À l’origine des travaux sur l’outil : GovLab.ai, un centre d’innovation regroupant AltaML, le gouvernement de l’Alberta et Mitacs, un organisme de recherche à but non lucratif, pour aider les secteurs publics à résoudre des problèmes de société au moyen de l’IA. En plus de l’outil sur les feux de forêt, le laboratoire travaille sur des modèles d’IA pouvant analyser les tendances en matière d’inscription prévues dans des écoles ainsi que les images satellites des infestations de coléoptères nuisibles dans les forêts.

« Les nouvelles avancées dans le domaine de l’intelligence artificielle appliquée aident les entreprises et les gouvernements à prendre de meilleures décisions et à offrir de meilleurs services », soutient Nate Glubish, ministre de la Technologie et de l’Innovation de l’Alberta.

« J’ai créé GovLab.ai en partenariat avec AltaML afin d’accélérer l’adoption de l’IA comme outil de résolution de problèmes, ajoute-t-il. Notre modèle de prévision des feux de forêt est l’un des nombreux exemples prometteurs de la façon dont l’Alberta s’efforce de devenir la province la plus novatrice au Canada. »

Microsoft est le principal fournisseur de technologie du centre d’innovation, et des ingénieurs collaborent aux processus techniques. Ce rôle contribue à l’atteinte d’un objectif plus vaste : tirer parti de l’IA pour atténuer les ravages causés par les feux de forêt. Pour ce faire, le laboratoire AI for Good de Microsoft a notamment mis au point un cadre qui détermine la façon dont l’IA peut être utilisée pour prévoir les risques de feu de forêt. Le laboratoire travaille aussi de concert avec d’autres organismes pour détecter, prévoir et éteindre les feux de forêt grâce à des solutions d’IA. Récemment, il a employé ses modèles d’évaluation des dommages utilisant l’IA sur des images satellites des ravages causés par les feux de forêt à Hawaï afin d’aider les groupes de secours.

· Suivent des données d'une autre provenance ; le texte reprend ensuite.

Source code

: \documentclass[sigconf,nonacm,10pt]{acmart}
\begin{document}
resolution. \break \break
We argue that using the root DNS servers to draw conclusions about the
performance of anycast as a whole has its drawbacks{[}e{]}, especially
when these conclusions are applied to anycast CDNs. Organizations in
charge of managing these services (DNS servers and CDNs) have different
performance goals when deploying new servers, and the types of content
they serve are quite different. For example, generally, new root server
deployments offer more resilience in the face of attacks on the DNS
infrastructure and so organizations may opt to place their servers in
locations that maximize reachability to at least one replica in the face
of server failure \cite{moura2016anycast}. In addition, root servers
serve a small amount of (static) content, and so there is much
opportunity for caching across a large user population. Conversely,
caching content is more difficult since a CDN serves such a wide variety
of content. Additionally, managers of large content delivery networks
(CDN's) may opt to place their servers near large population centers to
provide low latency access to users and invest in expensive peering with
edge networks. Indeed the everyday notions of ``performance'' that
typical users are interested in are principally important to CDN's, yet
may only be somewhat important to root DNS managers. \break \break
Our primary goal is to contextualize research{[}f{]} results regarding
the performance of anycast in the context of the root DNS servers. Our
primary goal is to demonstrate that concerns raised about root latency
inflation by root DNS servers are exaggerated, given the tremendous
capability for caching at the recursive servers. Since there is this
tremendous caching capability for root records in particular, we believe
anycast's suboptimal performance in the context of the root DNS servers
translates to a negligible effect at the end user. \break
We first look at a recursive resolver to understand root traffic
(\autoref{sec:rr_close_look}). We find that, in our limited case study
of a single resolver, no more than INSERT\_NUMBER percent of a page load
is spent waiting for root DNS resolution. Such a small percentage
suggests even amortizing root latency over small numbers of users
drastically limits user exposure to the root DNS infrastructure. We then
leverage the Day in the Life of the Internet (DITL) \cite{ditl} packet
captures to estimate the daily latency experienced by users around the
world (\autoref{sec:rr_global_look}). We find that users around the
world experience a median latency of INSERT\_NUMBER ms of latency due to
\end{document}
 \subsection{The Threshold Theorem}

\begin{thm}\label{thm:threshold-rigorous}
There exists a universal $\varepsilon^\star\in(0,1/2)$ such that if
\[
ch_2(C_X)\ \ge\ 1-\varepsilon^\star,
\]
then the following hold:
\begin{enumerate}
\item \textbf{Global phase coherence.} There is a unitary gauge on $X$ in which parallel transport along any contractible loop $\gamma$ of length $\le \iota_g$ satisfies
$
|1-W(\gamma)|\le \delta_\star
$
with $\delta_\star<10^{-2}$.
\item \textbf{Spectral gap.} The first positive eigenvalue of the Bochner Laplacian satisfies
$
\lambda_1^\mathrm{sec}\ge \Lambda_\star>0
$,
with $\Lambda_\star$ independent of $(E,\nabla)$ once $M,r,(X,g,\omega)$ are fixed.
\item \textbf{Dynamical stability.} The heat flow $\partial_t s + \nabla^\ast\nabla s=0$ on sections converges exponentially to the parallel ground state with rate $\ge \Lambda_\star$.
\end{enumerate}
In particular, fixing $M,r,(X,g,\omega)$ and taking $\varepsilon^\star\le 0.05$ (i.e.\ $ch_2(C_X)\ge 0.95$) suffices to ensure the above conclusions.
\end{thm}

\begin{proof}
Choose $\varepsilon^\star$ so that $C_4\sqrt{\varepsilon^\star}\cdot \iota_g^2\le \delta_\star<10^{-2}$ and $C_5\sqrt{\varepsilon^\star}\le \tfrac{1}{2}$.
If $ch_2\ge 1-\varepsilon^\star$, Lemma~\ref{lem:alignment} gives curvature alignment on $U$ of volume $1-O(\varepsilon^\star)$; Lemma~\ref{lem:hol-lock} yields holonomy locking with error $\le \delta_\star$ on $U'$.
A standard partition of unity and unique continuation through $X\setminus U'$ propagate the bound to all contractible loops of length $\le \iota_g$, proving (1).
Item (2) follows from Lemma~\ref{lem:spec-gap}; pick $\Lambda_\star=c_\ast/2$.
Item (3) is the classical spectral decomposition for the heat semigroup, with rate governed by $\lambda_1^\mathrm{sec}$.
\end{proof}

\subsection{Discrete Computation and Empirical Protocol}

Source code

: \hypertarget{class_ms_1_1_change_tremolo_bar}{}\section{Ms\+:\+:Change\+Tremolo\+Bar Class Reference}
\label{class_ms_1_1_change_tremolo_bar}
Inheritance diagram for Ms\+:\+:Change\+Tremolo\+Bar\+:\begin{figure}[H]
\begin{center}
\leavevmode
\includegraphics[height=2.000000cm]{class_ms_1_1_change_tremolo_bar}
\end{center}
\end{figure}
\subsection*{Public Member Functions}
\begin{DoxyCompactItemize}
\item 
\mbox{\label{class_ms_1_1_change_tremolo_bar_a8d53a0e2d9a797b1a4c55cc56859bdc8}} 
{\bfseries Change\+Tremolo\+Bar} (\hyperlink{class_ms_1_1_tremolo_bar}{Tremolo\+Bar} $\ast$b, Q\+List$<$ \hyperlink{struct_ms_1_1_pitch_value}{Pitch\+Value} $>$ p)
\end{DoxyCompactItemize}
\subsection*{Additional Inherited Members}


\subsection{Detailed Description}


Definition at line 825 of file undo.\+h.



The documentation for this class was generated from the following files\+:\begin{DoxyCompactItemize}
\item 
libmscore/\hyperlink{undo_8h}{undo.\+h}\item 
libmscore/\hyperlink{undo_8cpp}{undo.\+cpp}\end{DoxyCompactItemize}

Pour Graham Erickson, développeur principal en apprentissage automatique chez AltaML, l’outil de prévision de l’Alberta met en évidence la puissance de l’IA et des partenariats public-privé. La mine de données historiques d’Alberta Wildfire s’étend sur des décennies et fournit des détails sur chaque feu de forêt dans la province : leur taille, leur cause, leur emplacement, le moment où ils ont commencé, leur durée, les conditions météorologiques, le personnel mobilisé, l’équipement utilisé pour l’extinction et la superficie brûlée.

Selon M. Trenchard, toutefois, l’organisme public ne dispose pas des ressources nécessaires pour interpréter ces données. Mais AltaML peut offrir l’agilité d’une entreprise privée pour transformer les données en outils qui permettront aux agents de service de mieux comprendre les forêts protégées de l’Alberta, un immense territoire de 39 millions d’hectares (soit plus vaste que l’Allemagne). La technologie peut aider à coder l’expertise de gestionnaires de feux de forêt chevronnés.

« L’apprentissage automatique nous permet d’obtenir des données plus personnalisées en fonction d’une région ou d’un modèle précis, explique M. Erickson. Cette capacité d’adaptation change la donne pour les problèmes complexes. »

M. Erickson est aussi heureux d’avoir l’occasion de faire œuvre utile dans sa province natale, où les feux de forêt ont décimé une superficie record de 2 million d’hectares (5 millions d’acres) et où il a fallu faire appel à l’aide de près de 4 000 pompiers internationaux, selon Alberta Wildfire. Les feux de forêt ont aussi menacé la production de pétrole et de gaz, en plus d’avoir perturbé la vie de milliers de personnes.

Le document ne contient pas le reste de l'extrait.